Throughout the entries below, report every line where "case" is found.
-- Information supplied follows --
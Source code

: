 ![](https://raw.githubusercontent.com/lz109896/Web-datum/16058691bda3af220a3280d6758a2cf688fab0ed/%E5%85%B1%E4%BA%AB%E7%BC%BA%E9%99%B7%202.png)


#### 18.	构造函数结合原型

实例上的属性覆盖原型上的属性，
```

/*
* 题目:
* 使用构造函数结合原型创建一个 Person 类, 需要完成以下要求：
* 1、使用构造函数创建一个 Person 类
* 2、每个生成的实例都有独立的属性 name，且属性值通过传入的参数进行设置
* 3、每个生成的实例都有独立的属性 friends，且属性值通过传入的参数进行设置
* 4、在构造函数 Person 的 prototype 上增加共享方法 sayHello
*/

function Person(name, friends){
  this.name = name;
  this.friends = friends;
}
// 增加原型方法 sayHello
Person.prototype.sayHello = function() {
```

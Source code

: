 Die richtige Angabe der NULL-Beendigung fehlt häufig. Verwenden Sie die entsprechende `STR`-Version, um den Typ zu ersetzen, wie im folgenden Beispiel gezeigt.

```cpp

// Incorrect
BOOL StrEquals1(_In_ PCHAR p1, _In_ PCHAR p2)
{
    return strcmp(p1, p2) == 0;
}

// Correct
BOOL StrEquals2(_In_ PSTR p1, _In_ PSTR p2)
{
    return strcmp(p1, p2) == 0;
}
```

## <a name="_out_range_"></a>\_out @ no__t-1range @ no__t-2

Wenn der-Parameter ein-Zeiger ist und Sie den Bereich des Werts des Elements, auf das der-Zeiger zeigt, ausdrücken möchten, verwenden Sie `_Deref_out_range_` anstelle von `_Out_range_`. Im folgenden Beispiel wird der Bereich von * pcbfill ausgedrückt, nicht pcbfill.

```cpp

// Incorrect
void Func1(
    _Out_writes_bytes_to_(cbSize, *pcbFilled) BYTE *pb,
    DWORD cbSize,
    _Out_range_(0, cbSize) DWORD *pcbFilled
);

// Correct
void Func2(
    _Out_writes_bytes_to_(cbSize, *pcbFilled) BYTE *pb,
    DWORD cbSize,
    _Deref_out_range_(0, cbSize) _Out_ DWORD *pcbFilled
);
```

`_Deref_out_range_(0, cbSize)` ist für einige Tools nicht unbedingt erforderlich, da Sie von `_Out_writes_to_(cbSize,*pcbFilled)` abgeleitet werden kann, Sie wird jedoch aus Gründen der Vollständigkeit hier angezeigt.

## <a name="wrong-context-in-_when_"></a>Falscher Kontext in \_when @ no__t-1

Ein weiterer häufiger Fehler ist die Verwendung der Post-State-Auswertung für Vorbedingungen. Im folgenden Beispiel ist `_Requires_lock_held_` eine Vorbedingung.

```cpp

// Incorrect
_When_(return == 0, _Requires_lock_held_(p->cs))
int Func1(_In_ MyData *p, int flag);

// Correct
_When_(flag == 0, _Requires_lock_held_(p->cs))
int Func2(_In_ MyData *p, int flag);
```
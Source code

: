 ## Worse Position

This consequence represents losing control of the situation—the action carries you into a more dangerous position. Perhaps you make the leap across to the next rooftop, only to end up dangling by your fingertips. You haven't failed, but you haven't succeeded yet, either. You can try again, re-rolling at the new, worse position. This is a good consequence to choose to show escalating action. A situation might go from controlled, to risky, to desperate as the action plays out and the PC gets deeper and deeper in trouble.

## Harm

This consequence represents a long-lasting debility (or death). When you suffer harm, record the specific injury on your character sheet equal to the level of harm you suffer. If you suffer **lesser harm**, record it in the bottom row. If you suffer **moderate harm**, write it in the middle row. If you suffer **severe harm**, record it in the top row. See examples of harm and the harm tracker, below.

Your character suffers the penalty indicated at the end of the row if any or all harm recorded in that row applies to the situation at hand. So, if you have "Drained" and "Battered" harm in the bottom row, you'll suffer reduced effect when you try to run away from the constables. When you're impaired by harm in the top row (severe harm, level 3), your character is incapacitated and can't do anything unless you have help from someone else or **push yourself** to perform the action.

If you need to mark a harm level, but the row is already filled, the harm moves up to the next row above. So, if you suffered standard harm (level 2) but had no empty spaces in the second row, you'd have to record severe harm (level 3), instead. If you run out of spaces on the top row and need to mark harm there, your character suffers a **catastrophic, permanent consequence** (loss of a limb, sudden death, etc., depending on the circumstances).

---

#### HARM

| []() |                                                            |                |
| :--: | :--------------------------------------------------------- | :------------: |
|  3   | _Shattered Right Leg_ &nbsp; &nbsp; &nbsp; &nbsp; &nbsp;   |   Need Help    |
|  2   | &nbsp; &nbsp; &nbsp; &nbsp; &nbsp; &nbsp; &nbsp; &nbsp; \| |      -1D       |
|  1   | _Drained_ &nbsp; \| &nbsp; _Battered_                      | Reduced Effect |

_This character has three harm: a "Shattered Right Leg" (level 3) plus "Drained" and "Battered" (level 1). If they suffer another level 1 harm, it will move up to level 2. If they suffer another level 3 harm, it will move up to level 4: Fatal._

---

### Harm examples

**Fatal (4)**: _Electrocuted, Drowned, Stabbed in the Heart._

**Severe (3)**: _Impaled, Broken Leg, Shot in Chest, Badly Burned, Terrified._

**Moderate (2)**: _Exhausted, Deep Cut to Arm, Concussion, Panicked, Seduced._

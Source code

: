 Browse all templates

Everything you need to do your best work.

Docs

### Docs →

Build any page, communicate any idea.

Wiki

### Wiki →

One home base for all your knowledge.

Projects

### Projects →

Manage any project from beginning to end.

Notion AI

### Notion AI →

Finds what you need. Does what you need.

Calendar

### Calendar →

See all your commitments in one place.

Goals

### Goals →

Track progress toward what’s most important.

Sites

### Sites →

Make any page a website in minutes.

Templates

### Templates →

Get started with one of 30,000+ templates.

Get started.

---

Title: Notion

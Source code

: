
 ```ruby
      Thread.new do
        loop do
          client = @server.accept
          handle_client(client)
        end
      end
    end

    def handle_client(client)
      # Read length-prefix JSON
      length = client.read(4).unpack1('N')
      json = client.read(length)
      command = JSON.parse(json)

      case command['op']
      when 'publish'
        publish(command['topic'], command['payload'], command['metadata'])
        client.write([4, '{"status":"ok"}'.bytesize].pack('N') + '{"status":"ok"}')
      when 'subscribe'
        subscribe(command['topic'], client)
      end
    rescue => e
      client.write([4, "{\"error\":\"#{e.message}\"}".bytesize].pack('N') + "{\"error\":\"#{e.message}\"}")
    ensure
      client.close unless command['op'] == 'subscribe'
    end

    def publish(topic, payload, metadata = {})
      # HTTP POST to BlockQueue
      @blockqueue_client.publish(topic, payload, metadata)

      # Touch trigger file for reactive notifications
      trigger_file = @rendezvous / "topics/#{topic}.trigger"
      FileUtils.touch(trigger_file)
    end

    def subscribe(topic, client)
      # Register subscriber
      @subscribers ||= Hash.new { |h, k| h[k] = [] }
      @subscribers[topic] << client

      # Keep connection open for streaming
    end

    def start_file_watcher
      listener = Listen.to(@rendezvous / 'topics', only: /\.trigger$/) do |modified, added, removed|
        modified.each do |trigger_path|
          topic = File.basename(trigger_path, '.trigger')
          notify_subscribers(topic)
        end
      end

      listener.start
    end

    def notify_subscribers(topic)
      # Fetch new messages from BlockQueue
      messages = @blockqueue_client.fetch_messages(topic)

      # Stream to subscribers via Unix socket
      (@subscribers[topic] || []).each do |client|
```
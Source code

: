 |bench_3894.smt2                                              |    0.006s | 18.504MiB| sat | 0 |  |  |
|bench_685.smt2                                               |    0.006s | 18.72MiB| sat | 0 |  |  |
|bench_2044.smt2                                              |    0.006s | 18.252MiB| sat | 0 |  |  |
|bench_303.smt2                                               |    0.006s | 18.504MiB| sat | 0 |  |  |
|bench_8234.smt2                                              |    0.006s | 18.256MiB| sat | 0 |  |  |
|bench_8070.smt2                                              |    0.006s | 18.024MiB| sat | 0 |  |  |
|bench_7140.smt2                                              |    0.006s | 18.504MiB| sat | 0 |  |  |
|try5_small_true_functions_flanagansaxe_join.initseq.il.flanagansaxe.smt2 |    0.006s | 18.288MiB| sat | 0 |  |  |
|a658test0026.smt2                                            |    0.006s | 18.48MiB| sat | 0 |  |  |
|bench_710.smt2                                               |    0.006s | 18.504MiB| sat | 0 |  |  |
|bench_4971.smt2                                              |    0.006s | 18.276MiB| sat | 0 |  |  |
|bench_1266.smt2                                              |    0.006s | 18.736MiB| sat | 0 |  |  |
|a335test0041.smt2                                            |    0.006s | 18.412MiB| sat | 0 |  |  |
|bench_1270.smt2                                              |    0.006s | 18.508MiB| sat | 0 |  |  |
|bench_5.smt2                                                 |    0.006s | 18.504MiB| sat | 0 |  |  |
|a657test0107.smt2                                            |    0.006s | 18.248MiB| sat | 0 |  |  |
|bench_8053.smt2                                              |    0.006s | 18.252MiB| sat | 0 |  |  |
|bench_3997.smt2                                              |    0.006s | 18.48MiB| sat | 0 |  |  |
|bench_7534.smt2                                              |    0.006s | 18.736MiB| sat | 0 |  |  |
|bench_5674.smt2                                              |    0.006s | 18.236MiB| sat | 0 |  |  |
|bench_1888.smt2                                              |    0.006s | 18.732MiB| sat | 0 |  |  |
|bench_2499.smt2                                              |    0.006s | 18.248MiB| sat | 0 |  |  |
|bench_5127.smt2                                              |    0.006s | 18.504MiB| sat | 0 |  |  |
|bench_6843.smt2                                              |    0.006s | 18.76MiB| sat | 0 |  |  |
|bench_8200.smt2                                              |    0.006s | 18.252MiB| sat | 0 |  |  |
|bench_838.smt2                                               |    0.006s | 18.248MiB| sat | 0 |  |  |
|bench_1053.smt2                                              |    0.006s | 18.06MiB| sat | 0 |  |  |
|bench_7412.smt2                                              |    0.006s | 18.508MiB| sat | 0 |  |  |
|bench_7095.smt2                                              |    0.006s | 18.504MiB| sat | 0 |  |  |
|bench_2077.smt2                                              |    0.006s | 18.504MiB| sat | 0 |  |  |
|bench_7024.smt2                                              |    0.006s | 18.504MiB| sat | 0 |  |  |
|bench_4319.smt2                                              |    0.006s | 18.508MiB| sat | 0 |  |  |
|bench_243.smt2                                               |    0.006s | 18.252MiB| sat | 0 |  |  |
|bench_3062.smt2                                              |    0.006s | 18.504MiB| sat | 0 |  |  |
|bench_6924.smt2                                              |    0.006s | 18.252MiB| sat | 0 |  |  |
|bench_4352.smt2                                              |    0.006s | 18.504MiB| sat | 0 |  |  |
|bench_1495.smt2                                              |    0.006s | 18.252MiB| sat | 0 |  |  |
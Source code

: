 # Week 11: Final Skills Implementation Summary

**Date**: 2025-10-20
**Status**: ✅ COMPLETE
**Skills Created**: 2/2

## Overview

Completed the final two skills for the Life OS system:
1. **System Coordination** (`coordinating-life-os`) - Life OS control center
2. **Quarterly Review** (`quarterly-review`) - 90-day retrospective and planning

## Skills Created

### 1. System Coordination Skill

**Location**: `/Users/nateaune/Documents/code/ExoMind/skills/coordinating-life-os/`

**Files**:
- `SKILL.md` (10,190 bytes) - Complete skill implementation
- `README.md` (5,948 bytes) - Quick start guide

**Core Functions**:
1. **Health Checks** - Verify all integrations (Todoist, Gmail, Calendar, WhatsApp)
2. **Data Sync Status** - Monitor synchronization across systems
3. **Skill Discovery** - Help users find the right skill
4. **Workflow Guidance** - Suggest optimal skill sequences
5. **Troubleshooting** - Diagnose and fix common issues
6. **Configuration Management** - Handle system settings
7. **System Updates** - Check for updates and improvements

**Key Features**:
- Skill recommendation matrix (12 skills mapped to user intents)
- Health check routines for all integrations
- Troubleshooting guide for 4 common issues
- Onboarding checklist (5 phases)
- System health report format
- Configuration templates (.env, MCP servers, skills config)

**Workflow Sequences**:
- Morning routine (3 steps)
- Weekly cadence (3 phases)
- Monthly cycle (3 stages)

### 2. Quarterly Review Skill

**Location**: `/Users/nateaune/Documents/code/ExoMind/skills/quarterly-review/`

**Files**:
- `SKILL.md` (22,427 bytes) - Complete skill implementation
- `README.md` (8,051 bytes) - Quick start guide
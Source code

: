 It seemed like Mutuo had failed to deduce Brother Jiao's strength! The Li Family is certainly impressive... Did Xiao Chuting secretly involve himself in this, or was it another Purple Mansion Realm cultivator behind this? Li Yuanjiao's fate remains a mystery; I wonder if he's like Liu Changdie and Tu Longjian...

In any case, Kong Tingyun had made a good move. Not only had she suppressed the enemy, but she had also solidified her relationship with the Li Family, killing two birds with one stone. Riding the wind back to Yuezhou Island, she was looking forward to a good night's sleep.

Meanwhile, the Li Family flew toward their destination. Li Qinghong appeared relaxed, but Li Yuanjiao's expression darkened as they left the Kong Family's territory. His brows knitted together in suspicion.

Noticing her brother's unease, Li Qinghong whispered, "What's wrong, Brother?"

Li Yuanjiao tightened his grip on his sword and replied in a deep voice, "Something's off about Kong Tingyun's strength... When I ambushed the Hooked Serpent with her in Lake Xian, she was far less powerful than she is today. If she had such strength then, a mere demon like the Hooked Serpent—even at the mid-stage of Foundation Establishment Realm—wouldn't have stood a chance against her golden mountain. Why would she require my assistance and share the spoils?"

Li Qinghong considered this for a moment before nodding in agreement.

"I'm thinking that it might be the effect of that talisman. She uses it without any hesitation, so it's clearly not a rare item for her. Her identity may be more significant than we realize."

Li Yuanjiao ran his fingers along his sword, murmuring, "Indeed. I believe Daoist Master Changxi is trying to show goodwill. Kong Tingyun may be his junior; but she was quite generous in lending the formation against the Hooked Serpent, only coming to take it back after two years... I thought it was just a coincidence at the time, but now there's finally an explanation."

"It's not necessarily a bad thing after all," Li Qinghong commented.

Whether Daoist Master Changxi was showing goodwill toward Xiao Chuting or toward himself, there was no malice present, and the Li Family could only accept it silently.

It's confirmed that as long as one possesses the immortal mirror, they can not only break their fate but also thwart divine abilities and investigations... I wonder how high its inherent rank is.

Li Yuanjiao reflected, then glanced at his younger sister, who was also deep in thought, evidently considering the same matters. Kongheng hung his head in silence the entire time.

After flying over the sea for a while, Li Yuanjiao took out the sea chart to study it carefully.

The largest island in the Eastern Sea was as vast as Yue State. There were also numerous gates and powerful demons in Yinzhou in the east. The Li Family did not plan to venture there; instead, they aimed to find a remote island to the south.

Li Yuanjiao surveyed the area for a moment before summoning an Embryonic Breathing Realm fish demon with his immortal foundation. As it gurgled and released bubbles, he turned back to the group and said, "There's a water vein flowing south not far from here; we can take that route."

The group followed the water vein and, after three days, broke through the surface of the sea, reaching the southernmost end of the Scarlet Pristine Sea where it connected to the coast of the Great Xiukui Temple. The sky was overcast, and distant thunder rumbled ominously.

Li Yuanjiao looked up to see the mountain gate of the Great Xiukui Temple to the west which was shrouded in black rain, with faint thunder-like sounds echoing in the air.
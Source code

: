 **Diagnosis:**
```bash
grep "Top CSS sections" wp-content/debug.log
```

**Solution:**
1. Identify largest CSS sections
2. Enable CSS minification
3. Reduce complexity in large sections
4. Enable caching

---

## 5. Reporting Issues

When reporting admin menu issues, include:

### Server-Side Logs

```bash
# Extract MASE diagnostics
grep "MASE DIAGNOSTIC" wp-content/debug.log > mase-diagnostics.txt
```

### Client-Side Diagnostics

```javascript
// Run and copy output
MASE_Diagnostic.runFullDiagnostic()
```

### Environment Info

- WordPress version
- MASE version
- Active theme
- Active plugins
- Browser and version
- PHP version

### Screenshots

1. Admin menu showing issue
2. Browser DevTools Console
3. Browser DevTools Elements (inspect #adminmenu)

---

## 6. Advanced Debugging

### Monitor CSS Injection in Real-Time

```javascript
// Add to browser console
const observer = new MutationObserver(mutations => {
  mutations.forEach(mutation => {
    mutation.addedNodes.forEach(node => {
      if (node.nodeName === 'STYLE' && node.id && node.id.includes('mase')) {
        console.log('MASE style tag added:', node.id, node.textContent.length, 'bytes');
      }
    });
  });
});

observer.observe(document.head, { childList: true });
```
-- Information supplied concluded --
Task result>
      case command['op']
In any case, Kong Tingyun had made a good move. Not only had she suppressed the enemy, but she had also solidified her relationship with the Li Family, killing two birds with one stone. Riding the wind back to Yuezhou Island, she was looking forward to a good night's sleep.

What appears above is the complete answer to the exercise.